Apr 25, 2019
With the premise of a motley group of astronauts on a desperate mission to save the entire human race, Sunshine could have easily been another idiotic Armageddon clone. Thankfully, director Danny Boyle (Slumdog Millionaire, 28 Days Later) elevates the material with great performances and special effects. But the film still has its share of problems, including a third-act plot twist that brings things to a screeching halt. Sunshine seems to be aiming to be this generation’s 2001: A Space Odyssey, but instead only succeeds in hitting the 2010 mark.
Certainly, the destination of this particular mission is enough to set it apart from the herd. Whereas most space disaster films send its characters out into the lonely coldness of space where no one can hear them scream, Sunshine instead plunges its crew into the unimaginable heat and light of the sun. It’s not something we’ve really seen before in movies, and the sun’s ubiquitous presence inspires plenty of bright, dazzling special effects.
The article continues after these advertisements...
In the near future (one assumes, given the advanced tech on display), an astronaut named Capa (Cillian Murphy) narrates that our sun is dying. He’s part of an eight-person crew aboard the Icarus, a spacecraft on a multi-year journey to the sun. Their mission is to detonate a massive bomb made up of all available fissile material on earth, in an attempt to restart the sun.
The notion that a man-made object could generate enough energy to affect a star 1.3 million times the size of the earth is not quite as ridiculous as it sounds. According to the commentary track by the film’s scientific advisor, the idea is that a large blob of dark matter called a “Q-ball” is interfering with the sun’s fusion reactions. The bomb is meant to break up the particle, allowing those processes to return to normal. It’s still not a particularly sound idea from a scientific perspective, but it’s an interesting one. Too bad it’s never even hinted at in the actual film.
Just as the Icarus crosses the orbit of Mercury, they suddenly pick up a distress signal from another ship. You see, Icarus is actually the Icarus 2, and the distress call is from Icarus 1, the ship that first attempted this mission seven years ago, and disappeared without a trace.
The crew entertains the notion of investigating what happened to the other ship, which is a ridiculous detour that would never in a million years happen in real life, given the survival of all mankind is on the line. But eventually, they rationalize a reason to divert course and go check it out. And that decision sets in motion a chain reaction of accidents and calamities that makes Apollo 13 look like a leisurely hot air balloon ride.
When they finally reach Icarus 1, things go from bad to worse. I won’t reveal exactly what happens in the final act (even though the Spoiler Statute of Limitations has surely run out on a six year old film), except to say that a new character appears, and suddenly we’re stuck watching the final twenty minutes of Event Horizon.

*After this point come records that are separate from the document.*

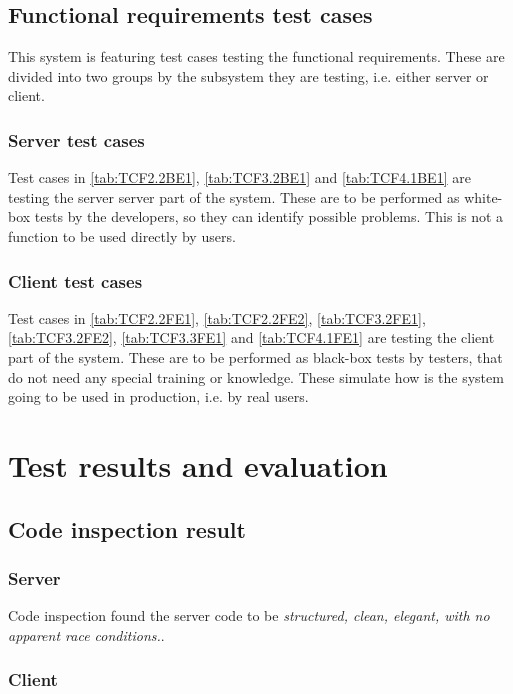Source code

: \documentclass[11pt]{book}
\begin{document}
\subsection{Functional requirements test cases}

This system is featuring test cases testing the functional requirements. These are divided into two groups by the subsystem they are testing, i.e. either server or client.

\subsubsection{Server test cases}

Test cases in \ref{tab:TCF2.2BE1}, \ref{tab:TCF3.2BE1} and \ref{tab:TCF4.1BE1} are testing the server server part of the system. These are to be performed as white-box tests by the developers, so they can identify possible problems. This is not a function to be used directly by users.

\subsubsection{Client test cases} \label{sec:fe-test-cases}

Test cases in \ref{tab:TCF2.2FE1}, \ref{tab:TCF2.2FE2}, \ref{tab:TCF3.2FE1}, \ref{tab:TCF3.2FE2}, \ref{tab:TCF3.3FE1} and \ref{tab:TCF4.1FE1} are testing the client part of the system. These are to be performed as black-box tests by testers, that do not need any special training or knowledge. These simulate how is the system going to be used in production, i.e. by real users.

\section{Test results and evaluation}

\subsection{Code inspection result}

\subsubsection{Server}

Code inspection found the server code to be \emph{structured, clean, elegant, with no apparent race conditions.}.

\subsubsection{Client}
\end{document}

Sunshine has a lot going for it, but enjoying this film requires massive suspension of disbelief. Which begins with accepting that a crucial mission to the sun would be named “Icarus”, after the figure from Greek mythology who flew too close to the sun and ended up plummeting to his death. “Icarus 2” is a bit like naming your cruise liner “Titanic 2” or your hot air balloon “Hindenburg 2”. This is about the least subtle cinematic allusion to Greek mythology ever, or at least it was, until Christopher Nolan named a maze-building character “Ariadne”.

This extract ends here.